RAPPORTI DI LAVORO
Da circa tre mesi, ogni giorno, su ogni mezzo di informazione e su ogni social siamo bombardati da avvertimenti e suggerimenti finalizzati alla nostra incolumità, a tutela della salute pubblica.
Il susseguirsi di provvedimenti governativi recanti misure per il contenimento e il contrasto del diffondersi del virus Covid-19 (da ultimo il D.P.C.M. del 26 aprile 2020) ha determinato pesanti restrizioni alle libertà costituzionalmente garantite, imponendo una riflessione anche sulle conseguenze che gli stessi hanno prodotto sui rapporti lavorativi in essere.
Un primo piano d’analisi è certamente quello relativo alla gestione del rapporto di lavoro.
Sotto tale specifico profilo, innanzitutto, ha assunto rilevanza il cd. “Smart Working”: un accordo tra datore di lavoro e lavoratore, introdotto in Italia dalla L. n. 81/ 2017 (cd. Jobs Act autonomi), che permette lo svolgimento della prestazione lavorativa, in tutto o in parte, all’esterno del “luogo di lavoro” con l’ausilio di strumenti tecnologici idonei. Esso non si risolve in una nuova tipologia contrattuale, bensì in una divergente modalità di esecuzione dei contratti di lavoro già previsti dal nostro ordinamento ed è stato esplicitamente indicato dalla legislazione di emergenza come uno degli strumenti idonei a limitare gli inevitabili disagi creatisi in questo momento di allerta.
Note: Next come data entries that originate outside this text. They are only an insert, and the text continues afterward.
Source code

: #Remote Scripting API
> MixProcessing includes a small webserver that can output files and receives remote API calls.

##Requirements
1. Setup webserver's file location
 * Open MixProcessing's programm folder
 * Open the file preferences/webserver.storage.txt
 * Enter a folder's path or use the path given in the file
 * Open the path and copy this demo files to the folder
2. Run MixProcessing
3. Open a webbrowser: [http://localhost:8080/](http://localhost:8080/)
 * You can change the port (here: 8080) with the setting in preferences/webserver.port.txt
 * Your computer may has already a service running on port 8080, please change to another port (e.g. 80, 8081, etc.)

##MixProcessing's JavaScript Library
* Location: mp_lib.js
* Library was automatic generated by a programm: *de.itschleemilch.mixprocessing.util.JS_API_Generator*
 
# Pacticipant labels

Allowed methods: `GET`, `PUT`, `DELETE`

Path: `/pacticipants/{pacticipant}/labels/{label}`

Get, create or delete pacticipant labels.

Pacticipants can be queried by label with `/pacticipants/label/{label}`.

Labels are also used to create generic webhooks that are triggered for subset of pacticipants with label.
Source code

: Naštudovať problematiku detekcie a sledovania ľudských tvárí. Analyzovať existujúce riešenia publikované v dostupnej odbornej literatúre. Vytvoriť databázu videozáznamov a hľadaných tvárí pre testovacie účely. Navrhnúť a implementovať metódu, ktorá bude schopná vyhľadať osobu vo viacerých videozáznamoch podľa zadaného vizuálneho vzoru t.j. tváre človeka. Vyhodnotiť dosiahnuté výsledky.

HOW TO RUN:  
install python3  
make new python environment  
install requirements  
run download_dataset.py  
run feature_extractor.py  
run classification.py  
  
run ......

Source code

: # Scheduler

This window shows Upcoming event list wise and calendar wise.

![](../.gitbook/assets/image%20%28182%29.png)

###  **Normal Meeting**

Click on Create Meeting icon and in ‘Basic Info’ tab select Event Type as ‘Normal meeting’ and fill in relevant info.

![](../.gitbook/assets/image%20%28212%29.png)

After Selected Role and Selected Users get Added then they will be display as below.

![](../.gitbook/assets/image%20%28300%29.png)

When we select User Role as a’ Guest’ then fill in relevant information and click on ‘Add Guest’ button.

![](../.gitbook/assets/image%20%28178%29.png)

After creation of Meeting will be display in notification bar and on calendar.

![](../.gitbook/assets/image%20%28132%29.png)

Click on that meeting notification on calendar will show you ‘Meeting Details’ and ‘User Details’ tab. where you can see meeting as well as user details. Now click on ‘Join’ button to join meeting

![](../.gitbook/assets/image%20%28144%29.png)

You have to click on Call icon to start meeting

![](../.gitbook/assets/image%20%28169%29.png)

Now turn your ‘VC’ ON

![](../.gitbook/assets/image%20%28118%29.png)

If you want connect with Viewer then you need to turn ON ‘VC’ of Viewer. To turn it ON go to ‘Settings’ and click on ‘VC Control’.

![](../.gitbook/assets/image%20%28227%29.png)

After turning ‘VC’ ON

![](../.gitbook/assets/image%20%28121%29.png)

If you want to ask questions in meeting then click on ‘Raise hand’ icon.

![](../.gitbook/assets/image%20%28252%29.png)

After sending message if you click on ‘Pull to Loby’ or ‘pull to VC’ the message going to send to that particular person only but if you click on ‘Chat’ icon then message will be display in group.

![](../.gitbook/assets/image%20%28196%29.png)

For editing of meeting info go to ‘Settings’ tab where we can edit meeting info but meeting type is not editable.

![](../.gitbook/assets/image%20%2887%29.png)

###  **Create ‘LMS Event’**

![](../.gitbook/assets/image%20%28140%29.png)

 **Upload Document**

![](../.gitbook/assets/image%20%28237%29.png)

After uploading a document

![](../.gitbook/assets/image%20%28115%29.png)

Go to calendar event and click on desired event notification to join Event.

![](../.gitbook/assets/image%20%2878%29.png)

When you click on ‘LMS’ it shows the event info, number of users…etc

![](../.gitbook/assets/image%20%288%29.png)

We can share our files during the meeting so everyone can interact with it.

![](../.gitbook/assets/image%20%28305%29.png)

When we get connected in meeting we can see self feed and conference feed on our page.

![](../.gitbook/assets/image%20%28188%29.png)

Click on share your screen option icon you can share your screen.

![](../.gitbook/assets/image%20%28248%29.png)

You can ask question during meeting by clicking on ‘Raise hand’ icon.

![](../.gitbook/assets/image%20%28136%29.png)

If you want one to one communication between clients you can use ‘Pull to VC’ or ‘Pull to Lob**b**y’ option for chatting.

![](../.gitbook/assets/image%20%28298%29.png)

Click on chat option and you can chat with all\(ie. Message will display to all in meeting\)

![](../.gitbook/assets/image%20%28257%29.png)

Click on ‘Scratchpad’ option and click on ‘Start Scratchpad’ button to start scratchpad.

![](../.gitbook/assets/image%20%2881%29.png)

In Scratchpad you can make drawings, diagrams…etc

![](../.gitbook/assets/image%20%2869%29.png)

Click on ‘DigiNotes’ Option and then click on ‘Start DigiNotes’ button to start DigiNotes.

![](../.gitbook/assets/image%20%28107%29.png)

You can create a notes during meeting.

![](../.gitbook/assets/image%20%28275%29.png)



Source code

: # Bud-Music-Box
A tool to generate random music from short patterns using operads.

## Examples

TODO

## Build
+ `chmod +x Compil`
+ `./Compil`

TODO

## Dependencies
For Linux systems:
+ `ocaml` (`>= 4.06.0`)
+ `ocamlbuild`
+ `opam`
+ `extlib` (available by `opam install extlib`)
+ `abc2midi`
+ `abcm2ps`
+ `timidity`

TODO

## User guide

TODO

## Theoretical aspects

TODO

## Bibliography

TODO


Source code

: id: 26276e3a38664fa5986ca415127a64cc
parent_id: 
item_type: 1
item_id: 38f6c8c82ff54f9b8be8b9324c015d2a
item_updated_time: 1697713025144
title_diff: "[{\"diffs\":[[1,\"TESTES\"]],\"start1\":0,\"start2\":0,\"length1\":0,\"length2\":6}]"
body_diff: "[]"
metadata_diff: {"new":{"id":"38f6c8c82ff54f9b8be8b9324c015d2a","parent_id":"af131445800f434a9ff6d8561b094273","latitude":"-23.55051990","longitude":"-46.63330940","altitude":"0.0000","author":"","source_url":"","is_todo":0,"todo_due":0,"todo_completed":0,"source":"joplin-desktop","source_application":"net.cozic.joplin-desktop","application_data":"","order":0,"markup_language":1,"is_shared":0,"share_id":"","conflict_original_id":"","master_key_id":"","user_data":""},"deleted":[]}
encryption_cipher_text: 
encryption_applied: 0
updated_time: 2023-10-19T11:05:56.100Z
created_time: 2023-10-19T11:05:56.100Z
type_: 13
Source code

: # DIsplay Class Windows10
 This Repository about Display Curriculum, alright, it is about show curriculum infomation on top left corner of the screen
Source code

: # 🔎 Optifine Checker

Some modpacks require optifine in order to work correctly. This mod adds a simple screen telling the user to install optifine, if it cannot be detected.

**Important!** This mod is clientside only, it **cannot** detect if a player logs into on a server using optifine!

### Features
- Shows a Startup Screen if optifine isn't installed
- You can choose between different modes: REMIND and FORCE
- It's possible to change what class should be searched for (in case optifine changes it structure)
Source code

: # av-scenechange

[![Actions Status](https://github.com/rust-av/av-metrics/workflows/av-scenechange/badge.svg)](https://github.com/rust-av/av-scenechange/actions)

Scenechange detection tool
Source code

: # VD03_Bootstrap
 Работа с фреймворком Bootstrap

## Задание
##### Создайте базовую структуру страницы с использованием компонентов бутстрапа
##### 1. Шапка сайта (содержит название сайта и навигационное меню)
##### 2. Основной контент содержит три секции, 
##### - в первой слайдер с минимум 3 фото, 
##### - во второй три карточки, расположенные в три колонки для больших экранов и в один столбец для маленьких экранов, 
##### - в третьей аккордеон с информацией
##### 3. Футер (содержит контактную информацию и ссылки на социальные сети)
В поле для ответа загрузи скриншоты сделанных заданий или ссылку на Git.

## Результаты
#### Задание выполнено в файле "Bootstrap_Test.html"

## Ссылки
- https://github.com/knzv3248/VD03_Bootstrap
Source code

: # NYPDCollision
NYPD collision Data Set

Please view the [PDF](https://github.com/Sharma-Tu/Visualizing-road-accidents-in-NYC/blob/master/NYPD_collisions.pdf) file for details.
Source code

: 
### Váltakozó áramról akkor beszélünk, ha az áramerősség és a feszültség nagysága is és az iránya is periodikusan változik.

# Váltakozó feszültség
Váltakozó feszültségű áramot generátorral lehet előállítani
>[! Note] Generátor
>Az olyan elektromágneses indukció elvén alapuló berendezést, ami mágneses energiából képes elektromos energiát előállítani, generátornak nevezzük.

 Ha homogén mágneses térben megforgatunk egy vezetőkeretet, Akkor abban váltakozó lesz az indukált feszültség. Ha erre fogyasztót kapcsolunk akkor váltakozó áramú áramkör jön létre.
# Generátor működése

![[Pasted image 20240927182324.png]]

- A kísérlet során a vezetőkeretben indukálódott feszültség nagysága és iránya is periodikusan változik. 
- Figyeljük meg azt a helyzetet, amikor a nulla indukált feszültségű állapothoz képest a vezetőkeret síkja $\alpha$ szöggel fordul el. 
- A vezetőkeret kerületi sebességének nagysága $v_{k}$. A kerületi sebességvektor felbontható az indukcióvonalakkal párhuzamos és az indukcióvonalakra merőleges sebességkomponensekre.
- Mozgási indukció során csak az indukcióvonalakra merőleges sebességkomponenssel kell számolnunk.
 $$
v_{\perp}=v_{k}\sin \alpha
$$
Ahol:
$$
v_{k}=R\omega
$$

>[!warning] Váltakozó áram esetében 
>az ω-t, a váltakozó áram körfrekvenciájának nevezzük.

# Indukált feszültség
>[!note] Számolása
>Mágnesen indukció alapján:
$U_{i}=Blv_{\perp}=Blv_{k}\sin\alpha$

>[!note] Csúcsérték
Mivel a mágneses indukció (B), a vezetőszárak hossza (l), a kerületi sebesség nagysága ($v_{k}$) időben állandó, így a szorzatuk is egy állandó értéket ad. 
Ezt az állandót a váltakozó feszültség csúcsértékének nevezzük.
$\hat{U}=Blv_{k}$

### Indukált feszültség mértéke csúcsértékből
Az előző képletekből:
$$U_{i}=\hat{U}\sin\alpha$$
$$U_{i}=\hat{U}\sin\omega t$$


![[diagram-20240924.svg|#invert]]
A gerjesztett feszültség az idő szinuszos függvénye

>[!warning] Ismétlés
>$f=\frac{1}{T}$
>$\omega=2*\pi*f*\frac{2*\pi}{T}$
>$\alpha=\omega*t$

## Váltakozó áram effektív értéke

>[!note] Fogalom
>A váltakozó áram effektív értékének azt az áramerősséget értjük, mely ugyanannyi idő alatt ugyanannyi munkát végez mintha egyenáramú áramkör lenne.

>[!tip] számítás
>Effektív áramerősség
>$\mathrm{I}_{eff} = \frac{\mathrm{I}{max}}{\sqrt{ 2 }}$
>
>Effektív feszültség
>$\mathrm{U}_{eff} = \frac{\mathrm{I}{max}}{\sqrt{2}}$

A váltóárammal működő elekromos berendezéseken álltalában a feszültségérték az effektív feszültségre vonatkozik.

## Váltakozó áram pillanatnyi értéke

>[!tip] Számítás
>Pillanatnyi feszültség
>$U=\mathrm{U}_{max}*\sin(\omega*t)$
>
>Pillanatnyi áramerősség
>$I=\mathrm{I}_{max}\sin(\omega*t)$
Al fine di prevenire il contagio, al datore di lavoro è stato altresì richiesto di evitare che il dipendente effettui trasferte, salvo che in caso di assoluta necessità. Per ovviare a tale evenienza è stato raccomandato, quando possibile, l’utilizzo di altre tecniche, come ad esempio le video-conferenze, che permettono di tenere in contatto i vari operatori economici operanti in territori differenti senza, però, prevedere lo spostamento fisico del personale.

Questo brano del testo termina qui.